Stored data
- - - - -

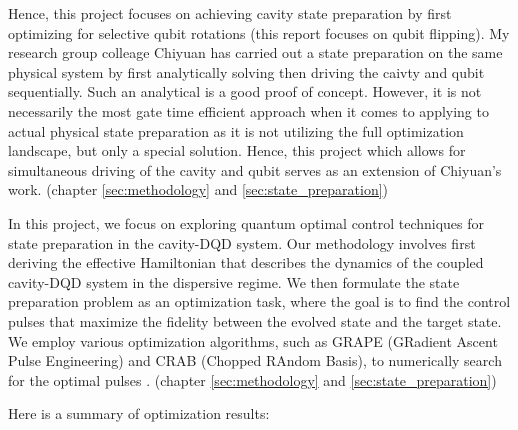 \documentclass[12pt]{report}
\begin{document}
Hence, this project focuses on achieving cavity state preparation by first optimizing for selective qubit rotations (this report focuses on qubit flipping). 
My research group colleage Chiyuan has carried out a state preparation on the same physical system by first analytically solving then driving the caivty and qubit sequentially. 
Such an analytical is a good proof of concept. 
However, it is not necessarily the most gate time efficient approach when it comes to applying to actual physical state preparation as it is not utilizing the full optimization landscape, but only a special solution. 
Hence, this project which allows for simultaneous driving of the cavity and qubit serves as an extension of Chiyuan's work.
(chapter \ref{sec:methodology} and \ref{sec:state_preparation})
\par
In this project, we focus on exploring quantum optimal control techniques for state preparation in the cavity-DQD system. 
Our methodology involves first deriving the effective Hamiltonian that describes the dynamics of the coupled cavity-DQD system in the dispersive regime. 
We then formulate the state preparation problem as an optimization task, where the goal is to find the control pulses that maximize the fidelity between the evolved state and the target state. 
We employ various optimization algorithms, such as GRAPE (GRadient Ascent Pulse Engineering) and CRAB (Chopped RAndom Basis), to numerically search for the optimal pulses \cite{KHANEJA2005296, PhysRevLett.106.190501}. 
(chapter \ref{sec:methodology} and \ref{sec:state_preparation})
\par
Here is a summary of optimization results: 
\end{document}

- - - - -

What the exercise asks: Within the data above, count the lines that contain the string "physical"; the reply is the number alone.

Response: 2